▸ WHAT IS NEEDED:
Go to the line containing "- From the dashboard, we" in the records below and print it and every following line exactly, on through the line containing "- Their customers", then stop.

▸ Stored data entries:
=== Begin Enclosure ===
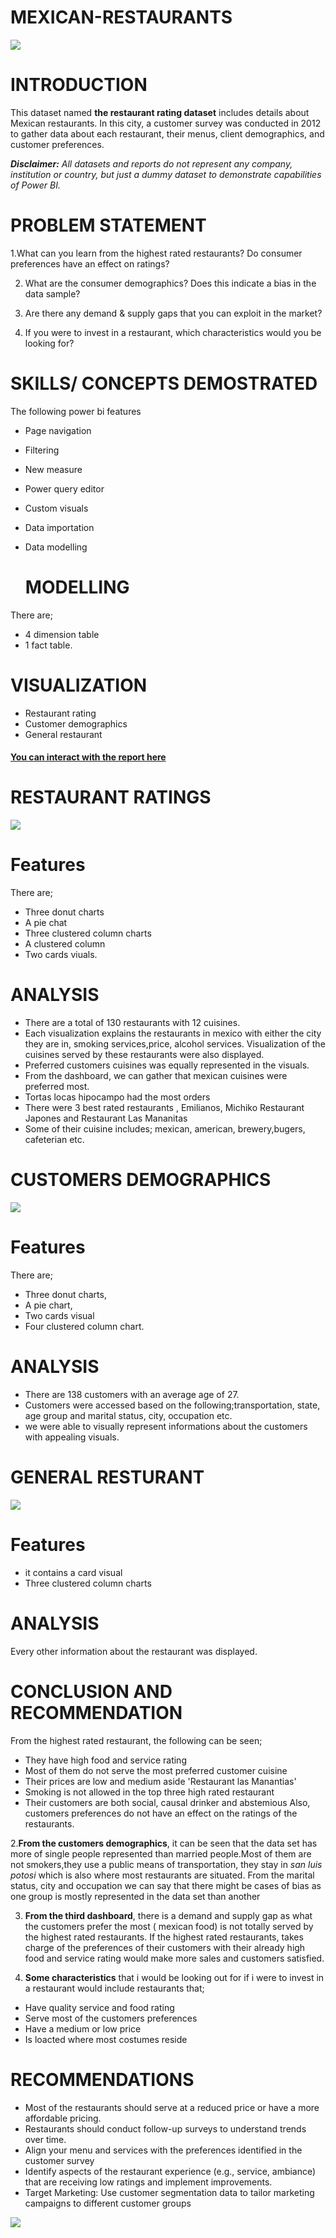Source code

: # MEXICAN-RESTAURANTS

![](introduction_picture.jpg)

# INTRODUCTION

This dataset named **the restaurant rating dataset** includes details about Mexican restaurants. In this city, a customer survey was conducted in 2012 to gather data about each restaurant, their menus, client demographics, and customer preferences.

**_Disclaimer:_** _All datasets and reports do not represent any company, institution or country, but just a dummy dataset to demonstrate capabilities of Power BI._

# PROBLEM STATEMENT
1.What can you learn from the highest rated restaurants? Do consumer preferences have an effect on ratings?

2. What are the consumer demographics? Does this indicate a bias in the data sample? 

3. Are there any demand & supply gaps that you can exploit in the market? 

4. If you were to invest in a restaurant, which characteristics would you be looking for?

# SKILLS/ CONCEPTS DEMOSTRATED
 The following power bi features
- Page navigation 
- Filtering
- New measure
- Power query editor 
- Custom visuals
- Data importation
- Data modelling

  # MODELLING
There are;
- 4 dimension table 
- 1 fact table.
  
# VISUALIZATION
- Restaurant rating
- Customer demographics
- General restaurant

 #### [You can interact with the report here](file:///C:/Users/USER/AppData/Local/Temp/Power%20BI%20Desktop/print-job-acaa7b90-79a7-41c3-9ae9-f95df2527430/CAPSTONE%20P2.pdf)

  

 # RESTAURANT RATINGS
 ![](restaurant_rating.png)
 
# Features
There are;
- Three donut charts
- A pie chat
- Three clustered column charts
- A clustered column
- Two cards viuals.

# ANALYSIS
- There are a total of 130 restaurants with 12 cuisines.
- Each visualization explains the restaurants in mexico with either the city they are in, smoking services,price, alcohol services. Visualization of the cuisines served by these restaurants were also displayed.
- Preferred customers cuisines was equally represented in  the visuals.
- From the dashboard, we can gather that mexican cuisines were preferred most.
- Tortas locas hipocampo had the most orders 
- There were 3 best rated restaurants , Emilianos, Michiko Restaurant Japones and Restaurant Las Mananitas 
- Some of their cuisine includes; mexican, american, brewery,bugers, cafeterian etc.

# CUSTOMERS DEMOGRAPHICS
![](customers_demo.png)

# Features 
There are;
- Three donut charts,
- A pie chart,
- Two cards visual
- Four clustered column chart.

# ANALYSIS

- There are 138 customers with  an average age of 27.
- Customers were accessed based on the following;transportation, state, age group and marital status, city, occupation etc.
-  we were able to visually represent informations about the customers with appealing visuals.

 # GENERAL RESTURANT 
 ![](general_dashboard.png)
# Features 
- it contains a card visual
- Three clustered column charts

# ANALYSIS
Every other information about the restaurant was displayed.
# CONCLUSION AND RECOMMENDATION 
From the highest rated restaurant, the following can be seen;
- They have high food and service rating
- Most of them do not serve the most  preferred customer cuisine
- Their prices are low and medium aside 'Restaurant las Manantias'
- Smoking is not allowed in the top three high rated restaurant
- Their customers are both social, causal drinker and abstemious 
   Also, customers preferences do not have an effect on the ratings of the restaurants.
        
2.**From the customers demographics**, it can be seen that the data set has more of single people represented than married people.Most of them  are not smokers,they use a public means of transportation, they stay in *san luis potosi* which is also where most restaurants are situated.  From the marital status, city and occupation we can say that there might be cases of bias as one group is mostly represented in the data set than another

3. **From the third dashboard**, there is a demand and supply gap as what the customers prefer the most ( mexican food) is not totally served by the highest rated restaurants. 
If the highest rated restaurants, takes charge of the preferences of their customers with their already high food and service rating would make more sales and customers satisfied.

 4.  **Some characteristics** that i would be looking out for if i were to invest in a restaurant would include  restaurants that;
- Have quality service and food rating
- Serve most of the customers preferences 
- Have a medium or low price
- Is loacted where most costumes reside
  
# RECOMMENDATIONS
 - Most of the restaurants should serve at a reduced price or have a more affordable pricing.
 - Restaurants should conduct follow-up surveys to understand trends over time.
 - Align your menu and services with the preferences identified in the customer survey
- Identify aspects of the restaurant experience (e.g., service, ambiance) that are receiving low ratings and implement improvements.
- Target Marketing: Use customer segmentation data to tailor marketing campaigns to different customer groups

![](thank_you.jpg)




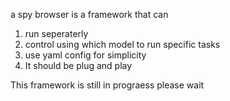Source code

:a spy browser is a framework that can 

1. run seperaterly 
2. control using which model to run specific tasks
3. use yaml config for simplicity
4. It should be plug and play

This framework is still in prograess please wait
=== End Enclosure ===
▸ SOLUTION FOR THIS EXERCISE:
- From the dashboard, we can gather that mexican cuisines were preferred most.
- Tortas locas hipocampo had the most orders 
- There were 3 best rated restaurants , Emilianos, Michiko Restaurant Japones and Restaurant Las Mananitas 
- Some of their cuisine includes; mexican, american, brewery,bugers, cafeterian etc.

# CUSTOMERS DEMOGRAPHICS
![](customers_demo.png)

# Features 
There are;
- Three donut charts,
- A pie chart,
- Two cards visual
- Four clustered column chart.

# ANALYSIS

- There are 138 customers with  an average age of 27.
- Customers were accessed based on the following;transportation, state, age group and marital status, city, occupation etc.
-  we were able to visually represent informations about the customers with appealing visuals.

 # GENERAL RESTURANT 
 ![](general_dashboard.png)
# Features 
- it contains a card visual
- Three clustered column charts

# ANALYSIS
Every other information about the restaurant was displayed.
# CONCLUSION AND RECOMMENDATION 
From the highest rated restaurant, the following can be seen;
- They have high food and service rating
- Most of them do not serve the most  preferred customer cuisine
- Their prices are low and medium aside 'Restaurant las Manantias'
- Smoking is not allowed in the top three high rated restaurant
- Their customers are both social, causal drinker and abstemious 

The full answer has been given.